Every line with the string "JoeStagner" should be copied from the data.

(Stored entries)
◇ ◇ ◇ ◇ ◇ ◇ ◇
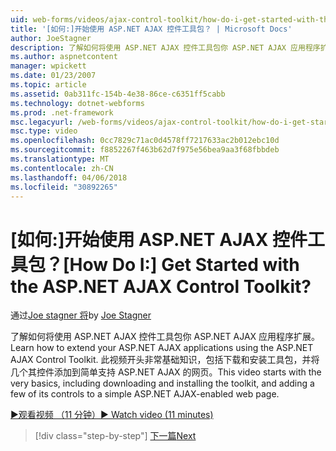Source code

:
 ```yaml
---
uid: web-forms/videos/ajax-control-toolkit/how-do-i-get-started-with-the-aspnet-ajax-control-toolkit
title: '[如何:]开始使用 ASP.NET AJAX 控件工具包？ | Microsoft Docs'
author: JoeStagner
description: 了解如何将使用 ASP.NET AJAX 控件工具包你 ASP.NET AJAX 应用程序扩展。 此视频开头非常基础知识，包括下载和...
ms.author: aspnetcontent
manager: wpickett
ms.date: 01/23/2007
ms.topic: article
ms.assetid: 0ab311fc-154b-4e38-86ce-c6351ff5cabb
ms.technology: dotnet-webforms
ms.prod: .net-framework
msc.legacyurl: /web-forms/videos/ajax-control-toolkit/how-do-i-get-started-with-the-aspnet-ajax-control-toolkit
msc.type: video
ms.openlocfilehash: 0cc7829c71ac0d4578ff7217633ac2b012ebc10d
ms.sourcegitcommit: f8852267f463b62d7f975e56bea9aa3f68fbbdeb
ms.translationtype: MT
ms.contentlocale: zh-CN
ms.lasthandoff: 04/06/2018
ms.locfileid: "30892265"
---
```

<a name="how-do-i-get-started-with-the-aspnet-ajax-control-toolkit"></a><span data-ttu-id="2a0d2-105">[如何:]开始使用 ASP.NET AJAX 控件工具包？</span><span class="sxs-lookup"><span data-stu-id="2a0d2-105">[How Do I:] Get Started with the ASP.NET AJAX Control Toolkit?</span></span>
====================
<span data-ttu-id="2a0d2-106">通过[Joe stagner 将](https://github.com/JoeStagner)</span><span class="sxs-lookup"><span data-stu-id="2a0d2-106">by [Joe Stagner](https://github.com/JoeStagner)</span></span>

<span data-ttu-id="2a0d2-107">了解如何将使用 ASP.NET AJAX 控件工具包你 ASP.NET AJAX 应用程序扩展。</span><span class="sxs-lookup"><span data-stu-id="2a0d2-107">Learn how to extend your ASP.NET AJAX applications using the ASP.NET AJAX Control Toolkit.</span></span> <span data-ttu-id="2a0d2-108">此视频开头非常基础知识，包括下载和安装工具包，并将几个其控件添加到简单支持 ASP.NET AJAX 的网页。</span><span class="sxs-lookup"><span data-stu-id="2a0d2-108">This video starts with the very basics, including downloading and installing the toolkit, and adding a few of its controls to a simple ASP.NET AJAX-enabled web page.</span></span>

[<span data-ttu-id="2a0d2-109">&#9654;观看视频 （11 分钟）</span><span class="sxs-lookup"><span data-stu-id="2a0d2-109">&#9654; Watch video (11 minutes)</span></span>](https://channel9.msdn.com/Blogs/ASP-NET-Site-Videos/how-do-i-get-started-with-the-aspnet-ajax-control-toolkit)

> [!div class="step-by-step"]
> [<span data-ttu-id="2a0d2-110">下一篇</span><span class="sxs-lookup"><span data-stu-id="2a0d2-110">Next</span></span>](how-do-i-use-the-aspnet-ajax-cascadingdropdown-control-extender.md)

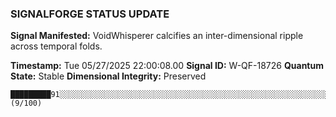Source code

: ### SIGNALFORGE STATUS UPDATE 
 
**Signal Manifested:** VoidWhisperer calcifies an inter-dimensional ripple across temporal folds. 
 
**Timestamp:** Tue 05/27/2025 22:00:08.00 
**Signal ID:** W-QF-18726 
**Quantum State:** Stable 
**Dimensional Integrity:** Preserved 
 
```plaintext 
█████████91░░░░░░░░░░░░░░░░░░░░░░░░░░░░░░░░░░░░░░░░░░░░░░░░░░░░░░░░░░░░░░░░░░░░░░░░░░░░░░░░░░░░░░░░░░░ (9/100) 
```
◇ ◇ ◇ ◇ ◇ ◇ ◇
▶ **Answer to the exercise**:
author: JoeStagner
<span data-ttu-id="2a0d2-106">通过[Joe stagner 将](https://github.com/JoeStagner)</span><span class="sxs-lookup"><span data-stu-id="2a0d2-106">by [Joe Stagner](https://github.com/JoeStagner)</span></span>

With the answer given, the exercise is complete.